When Wagner passed out of his life Nietzsche sought to cure his loneliness by hard work and "Menschliches allzu Menschliches" was the result. He sent a copy of the first volume to Wagner and on the way it crossed a copy of "Parsifal." In this circumstance is well exhibited the width of the breach between the two men. To Wagner "Menschliches allzu Menschliches" seemed impossibly and insanely radical; to Nietzsche "Parsifal", with all its exaltation of ritualism, was unspeakable. Neither deigned to write to the other, but we have it from reliable testimony that Wagner was disgusted and Nietzsche's sister tells us how much the music-drama of the grail enraged him.
A German, when indignation seizes him, rises straightway to make a loud and vociferous protest. And so, although Nietzsche retained, to the end of his life, a pleasant memory of the happy days he spent at Tribschen and almost his last words voiced his loyal love for Wagner the man, he conceived it to be his sacred duty to combat what he regarded as the treason of Wagner the philosopher. This notion was doubtlessly strengthened by his belief that he himself had done much to launch Wagner's bark. He had praised, and now it was his duty to blame. He had been enthusiastic at the first task, and he determined to be pitiless at the second.
But he hesitated for ten years, because, as has been said, he could not kill his affection for Wagner, the man. It takes courage to wound one's nearest and dearest, and Nietzsche, for all his lack of sentiment, was still no more than human.
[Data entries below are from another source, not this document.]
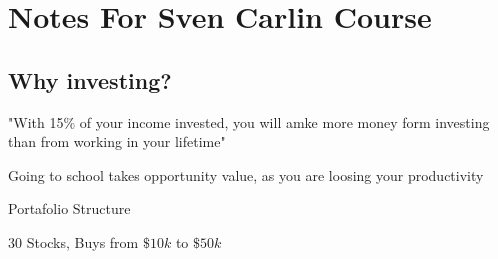 \documentclass[12pt]{article}
\begin{document}
\section{Notes For Sven Carlin Course}%
\label{sec:Notes For Sven Carlin Course}
\subsection{Why investing?}%
\label{sub:Why investing?}
"With 15\% of your income invested, you will amke more money
form investing than from working in your lifetime"

Going to school takes opportunity value, as you are loosing
your productivity

Portafolio Structure

30 Stocks, Buys from $\$10k$ to $\$50k$
\end{document}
In the end, however, he brought himself to the heroic surgery that confronted him, and the result was "Der Fall Wagner". In this book all friendship and pleasant memories were put aside. Wagner was his friend of old? Very well: that was a reason for him to be all the more exact and all the more unpitying.
"What does a philosopher firstly and lastly require of himself?" he asks. "To overcome his age in himself; to become timeless! With what, then, has he to fight his hardest fight? With those characteristics and ideas which most plainly stamp him as the child of his age." Herein we perceive Nietzsche's fundamental error. Deceived by Wagner's enthusiasm for Schopenhauer and his early, amateurish dabbling in philosophy, he regarded; the composer as a philosopher. But Wagner, of course, was first of all an artist, and it is the function of an artist, not to reform humanity, but to depict it as he sees it, or as his age sees it—fallacies, delusions and all. George Bernard Shaw, in his famous criticism of Shakespeare, shows us how the Bard of Avon made just such a compromise with the prevailing opinion of his time. Shakespeare, he says, was too intelligent a man to regard Rosalind as a plausible woman, but the theatre-goers of his day so regarded her and he drew her to their taste.[3] An artist who failed to make such a concession to convention would be an artist without an audience. Wagner was no Christian, but he knew that the quest of the holy grail was an idea which made a powerful appeal to nine-tenths of civilized humanity, and so he turned it into a drama. This was not conscious lack of sincerity, but merely a manifestation of the sub-conscious artistic feeling for effectiveness.[4]
Therefore, it is plain that Nietzsche's whole case against Wagner is based upon a fallacy and that, in consequence, it is not to be taken too seriously. It is true enough that his book contains some remarkably acute and searching observations upon art, and that, granting his premises, his general conclusions would be correct, but we are by no means granting his premises. Wagner may have been a traitor to his philosophy, but if he had remained loyal to it, his art would have been impossible. And in view of the sublime beauty of that art we may well pardon him for not keeping the faith.
"Der Fall Wagner" caused a horde of stupid critics to maintain that Nietzsche, and not Wagner, was the apostate, and that the mad philosopher had begun to argue against himself. As an answer to this ridiculous charge, Nietzsche published a little book called "Nietzsche contra Wagner." It was made up entirely of passages from his earlier books and these proved conclusively that, ever since his initial divergence from Schopenhauer's conclusions, he had hoed a straight row. He was a dionysian in "Die Geburt der Tragödie" and he was a dionysian still in "Also Sprach Zarathustra."
[1] That Wagner gave Nietzsche good reason to credit him with these qualities is amply proved. "I have never read anything better than your book," wrote the composer in 1872. "It is masterly." And Frau Cosima and Liszt, who were certainly familiar with Wagner's ideas, supported Nietzsche's assumption, too. "Oh, how fine is your book," wrote the former, "how fine and how deep—how deep and how keen!" Liszt sent from Prague (Feb. 29, 1872) a pompous, patronizing letter. "I have read your book twice," he said. In all of this correspondence there is no hint that Nietzsche had misunderstood Wagner's position or had laid down any propositions from which the composer dissented.
[2] There is an interesting discussion of this in James Huneker's book, "Mezzotints in Modern Music," page 285 et. seq., New York, 1899.
[3] See "George Bernard Shaw: His Plays;" page 102 et seq., Boston, 1905.